This recipe is in honor of defensive end Big Red Bryant (#79) who hails from Jasper, Texas. Big Red was beloved by the 12th Man for his intensity and passion for playing defense. He was a stout run stopper and loved to gobble up field goal attempts like Pac Man. He was released by the Seahawks a month after winning Super Bowl 48. Big Red provided the 12th Man many memorable moments, and he will not be forgotten.
Texans love their barbecue and it’s all about the beef. I present to you Big Red’s BBQ Beef Ribs.
- A large amount of beef short ribs (I like to get them from the butcher in a slab)
- Beef Bouillon Cubes
- Cracked Pepper and Kosher Salt
- Trim the fat cap off the short ribs, and if you got a slab, slice them into individual ribs.
- Rub fresh cracked pepper, kosher salt, and the beef bouillon cubes onto the ribs.
Fire up you charcoal or gas grill and set it up to cook these ribs over indirect heat at about 250 degrees.
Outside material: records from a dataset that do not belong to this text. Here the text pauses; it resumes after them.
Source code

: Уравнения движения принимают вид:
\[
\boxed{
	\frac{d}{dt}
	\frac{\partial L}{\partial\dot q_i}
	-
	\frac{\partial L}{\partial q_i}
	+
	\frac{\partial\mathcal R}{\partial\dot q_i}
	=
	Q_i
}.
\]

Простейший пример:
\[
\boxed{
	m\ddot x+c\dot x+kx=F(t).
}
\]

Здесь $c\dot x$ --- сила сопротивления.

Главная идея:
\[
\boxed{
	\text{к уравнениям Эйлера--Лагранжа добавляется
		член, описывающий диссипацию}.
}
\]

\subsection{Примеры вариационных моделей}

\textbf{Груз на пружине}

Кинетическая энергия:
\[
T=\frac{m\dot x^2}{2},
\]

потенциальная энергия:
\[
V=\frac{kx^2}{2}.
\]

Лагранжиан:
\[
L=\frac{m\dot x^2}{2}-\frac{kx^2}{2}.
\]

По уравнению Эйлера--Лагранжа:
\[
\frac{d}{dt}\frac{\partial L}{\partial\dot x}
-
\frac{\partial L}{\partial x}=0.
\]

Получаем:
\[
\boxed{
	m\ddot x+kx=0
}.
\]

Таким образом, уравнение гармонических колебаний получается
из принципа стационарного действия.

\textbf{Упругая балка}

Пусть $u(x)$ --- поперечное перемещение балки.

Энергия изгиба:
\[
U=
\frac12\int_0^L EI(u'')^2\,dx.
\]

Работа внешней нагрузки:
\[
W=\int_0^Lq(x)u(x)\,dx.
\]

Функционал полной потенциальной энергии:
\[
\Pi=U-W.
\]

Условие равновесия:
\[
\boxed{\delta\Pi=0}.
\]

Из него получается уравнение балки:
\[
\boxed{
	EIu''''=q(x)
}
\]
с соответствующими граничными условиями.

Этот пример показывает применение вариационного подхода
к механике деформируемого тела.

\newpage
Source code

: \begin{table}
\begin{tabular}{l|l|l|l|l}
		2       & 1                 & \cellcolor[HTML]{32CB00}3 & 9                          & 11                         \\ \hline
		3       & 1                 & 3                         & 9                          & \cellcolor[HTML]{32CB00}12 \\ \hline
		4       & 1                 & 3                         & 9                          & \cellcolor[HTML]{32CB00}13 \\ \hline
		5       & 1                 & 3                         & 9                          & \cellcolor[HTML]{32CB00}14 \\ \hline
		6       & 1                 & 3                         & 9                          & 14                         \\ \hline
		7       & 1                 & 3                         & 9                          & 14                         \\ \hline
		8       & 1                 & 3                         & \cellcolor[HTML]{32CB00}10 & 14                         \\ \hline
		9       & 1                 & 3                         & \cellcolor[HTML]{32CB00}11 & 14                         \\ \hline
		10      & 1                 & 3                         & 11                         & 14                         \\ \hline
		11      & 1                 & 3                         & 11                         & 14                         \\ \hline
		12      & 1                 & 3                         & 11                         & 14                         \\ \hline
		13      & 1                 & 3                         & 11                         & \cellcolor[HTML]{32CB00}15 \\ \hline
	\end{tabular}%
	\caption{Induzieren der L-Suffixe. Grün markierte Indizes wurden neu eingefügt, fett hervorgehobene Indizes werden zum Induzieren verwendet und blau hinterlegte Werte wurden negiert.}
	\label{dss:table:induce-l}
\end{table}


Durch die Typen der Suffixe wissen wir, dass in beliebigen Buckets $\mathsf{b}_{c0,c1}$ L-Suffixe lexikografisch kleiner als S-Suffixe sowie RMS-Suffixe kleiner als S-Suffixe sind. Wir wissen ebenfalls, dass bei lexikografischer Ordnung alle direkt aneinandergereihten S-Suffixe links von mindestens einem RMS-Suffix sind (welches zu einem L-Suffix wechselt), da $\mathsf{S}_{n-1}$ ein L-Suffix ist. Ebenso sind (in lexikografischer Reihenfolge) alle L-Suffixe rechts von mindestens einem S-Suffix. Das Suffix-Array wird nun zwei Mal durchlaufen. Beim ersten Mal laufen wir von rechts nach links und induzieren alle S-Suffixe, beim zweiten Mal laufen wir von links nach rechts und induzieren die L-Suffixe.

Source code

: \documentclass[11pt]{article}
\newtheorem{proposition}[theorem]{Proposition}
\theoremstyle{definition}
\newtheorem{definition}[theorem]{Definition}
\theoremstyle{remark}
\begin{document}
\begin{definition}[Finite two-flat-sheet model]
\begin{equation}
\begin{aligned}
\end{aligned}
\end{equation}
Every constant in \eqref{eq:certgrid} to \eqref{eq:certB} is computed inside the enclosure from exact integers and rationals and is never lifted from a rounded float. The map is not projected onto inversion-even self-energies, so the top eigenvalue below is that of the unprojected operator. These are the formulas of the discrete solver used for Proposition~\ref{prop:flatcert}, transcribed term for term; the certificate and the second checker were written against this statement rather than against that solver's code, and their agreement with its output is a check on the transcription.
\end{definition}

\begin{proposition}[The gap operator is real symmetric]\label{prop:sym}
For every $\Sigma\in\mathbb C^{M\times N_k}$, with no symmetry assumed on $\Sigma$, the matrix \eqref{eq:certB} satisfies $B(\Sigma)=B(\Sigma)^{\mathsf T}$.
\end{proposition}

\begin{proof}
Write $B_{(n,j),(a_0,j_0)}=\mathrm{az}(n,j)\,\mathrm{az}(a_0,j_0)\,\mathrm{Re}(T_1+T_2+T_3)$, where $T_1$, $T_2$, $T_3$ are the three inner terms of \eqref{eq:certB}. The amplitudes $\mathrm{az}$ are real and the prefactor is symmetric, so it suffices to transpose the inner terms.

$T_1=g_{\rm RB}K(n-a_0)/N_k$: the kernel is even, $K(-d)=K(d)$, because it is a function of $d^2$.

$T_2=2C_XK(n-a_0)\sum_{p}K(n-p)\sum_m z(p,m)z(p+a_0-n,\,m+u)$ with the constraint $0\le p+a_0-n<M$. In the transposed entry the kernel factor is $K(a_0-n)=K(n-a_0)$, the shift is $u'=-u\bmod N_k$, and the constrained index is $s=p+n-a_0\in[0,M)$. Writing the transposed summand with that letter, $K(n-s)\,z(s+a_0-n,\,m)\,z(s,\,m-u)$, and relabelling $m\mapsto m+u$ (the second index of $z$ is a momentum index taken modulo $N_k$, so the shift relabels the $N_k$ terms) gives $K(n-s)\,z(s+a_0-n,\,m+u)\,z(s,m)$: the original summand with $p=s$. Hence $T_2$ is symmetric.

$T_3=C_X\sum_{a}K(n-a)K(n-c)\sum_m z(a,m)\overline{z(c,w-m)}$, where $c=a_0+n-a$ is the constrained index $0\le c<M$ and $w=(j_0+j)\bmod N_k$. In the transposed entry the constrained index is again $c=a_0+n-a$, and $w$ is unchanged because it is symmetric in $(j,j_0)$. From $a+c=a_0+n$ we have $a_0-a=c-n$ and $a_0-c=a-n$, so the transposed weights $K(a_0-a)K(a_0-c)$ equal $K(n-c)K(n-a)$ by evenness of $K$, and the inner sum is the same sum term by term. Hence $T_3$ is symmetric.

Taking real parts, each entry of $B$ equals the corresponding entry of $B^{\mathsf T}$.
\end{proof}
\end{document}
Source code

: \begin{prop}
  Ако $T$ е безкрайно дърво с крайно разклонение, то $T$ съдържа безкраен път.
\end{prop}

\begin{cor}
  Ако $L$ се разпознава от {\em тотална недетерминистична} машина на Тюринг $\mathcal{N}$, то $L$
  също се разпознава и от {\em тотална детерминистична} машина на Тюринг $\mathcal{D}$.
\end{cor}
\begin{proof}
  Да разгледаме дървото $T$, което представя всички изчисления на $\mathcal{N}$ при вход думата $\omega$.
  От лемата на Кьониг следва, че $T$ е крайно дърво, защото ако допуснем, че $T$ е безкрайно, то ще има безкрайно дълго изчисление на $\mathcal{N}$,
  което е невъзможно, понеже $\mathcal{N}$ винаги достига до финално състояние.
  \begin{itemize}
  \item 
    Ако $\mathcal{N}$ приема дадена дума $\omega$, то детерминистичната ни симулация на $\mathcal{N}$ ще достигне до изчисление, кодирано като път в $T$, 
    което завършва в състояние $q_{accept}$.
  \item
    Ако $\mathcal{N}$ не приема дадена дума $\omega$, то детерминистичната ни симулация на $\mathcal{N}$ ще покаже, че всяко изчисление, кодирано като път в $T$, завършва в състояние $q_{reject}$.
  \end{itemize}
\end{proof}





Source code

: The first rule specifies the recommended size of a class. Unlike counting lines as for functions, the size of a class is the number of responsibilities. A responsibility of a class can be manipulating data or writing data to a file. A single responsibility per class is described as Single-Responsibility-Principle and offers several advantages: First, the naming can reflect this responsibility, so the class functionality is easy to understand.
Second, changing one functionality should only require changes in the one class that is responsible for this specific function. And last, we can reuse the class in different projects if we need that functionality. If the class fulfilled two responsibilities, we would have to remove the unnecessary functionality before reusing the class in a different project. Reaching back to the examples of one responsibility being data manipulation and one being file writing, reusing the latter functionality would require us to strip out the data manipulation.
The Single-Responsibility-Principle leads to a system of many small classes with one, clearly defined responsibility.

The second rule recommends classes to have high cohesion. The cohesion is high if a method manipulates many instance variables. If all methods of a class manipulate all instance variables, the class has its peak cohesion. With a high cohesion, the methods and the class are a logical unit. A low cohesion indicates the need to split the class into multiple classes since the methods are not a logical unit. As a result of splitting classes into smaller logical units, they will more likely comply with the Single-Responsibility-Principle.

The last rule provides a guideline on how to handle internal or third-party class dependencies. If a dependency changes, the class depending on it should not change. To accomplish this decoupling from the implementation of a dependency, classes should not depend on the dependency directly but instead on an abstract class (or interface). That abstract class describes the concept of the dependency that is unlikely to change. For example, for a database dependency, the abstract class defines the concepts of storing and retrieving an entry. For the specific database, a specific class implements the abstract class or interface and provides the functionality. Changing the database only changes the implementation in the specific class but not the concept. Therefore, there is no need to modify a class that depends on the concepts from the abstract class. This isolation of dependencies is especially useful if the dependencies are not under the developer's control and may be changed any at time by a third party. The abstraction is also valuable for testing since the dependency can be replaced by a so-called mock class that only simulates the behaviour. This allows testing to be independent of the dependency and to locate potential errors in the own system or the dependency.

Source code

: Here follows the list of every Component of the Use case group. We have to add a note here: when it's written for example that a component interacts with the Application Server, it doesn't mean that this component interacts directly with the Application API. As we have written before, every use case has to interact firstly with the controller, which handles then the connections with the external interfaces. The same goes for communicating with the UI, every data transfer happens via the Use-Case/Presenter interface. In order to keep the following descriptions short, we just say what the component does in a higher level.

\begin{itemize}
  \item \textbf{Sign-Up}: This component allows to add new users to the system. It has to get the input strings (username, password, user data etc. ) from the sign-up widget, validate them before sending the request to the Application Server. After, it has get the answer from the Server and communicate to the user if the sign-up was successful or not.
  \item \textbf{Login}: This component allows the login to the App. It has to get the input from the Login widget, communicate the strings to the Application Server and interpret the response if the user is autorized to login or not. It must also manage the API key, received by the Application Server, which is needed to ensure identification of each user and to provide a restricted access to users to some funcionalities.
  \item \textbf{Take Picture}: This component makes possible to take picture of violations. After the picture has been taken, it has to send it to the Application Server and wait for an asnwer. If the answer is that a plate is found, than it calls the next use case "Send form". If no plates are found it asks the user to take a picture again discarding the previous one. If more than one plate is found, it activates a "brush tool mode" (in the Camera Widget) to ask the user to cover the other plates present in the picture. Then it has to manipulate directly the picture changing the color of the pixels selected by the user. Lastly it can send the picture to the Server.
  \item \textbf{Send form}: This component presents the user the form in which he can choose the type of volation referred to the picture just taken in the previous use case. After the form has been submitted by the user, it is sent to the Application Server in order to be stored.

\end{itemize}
Be sure to put a drip pan underneath the ribs. Put some water in the drip pan to keep everything nice and moist. For this to be true Texas barbecue, use some mesquite wood chips on the flame to get a nice smokey flavor infused into the meat for the first couple of hours of cooking.
Cook the ribs until they reach at least 190 degrees. This will probably take three hours or longer. Check them once or twice and if they look dry, sprinkle some beer on them. You don’t need to put any sauce on them, just tear into them like Big Red does to an extra point attempt.